LYRIC O’ THE DAY:
I, I wanna ride my skate. I wanna stay out late. I want a mohawk but mom won’t let me get one
--I Wanna Get a Mohawk, AFI
My children provide an endless source of humor for me, not to mention bring me back to the realm of what truly is important day to day. But I haven’t quite mastered the art of networking at toddler birthday parties. Too much pressure, especially when some parents these days are bigger bullies than the kids.
Top Ten Things NOT to say while at a child’s birthday party if you want the other parents to talk to you:
10. You’re still breast feeding? I’m surprised your kid isn’t burping silicone by now.
9. Your son bears an uncanny resemblance to my husband. *growls*
8. I think kids should be exposed to literature early, that’s why I read to them at every bedtime. Tonight we’re starting Go the F**k to Sleep.
7. Your daughter’s in dance class? I have a pole at home she’s welcome to use.

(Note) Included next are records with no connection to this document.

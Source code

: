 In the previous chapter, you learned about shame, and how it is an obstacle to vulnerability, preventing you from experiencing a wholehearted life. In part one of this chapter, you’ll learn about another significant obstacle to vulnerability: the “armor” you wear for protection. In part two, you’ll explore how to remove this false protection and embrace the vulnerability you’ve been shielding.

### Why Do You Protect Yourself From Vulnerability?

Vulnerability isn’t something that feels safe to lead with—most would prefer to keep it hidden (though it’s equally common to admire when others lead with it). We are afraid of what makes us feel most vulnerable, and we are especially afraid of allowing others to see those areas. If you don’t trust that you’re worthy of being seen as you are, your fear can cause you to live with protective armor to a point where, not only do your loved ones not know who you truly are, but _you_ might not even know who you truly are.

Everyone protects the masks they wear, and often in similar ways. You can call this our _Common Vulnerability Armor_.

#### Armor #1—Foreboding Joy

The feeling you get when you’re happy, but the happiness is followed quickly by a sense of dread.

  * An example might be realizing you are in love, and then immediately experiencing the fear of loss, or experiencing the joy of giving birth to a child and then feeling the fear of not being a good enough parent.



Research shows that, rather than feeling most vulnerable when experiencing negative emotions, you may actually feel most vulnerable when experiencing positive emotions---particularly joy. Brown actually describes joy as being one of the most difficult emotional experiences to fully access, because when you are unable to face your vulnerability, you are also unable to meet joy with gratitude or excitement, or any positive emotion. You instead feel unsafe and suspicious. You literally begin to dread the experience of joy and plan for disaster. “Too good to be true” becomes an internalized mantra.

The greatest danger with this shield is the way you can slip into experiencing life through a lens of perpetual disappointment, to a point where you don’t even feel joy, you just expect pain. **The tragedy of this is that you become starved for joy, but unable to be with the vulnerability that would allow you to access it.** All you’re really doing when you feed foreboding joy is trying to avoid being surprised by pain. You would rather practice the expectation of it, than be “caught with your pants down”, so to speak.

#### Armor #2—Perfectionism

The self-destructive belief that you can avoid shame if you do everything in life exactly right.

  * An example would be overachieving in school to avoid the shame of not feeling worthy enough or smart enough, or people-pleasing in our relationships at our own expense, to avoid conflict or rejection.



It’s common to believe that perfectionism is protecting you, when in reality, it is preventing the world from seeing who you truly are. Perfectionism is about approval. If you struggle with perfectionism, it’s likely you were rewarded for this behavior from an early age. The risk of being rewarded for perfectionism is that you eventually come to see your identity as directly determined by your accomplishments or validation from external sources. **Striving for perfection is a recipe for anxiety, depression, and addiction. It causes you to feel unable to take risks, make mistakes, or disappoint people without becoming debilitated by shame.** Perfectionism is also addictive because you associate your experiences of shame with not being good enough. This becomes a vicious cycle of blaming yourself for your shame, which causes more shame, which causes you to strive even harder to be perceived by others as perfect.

6. What do you mean you can’t accommodate my request for vegan gluten-free cupcakes with organic Agave syrup icing? Are you trying to kill me with preservatives?
5. Your kid looks just like that banjo player from Deliverance.
4. I was just in the bathroom, and I’ve never seen so much Valium in a medicine cabinet.
3. You are so going in my next novel. I need a vapid former sorority bowhead for the killer zombie scene. Can you look scared for me?
2. I’m going to home school my children. Because I think kids nowadays don’t learn enough about vampires in school. I have an entire curriculum based on Twilight alone.
1. Who wants to do tequila body shots?!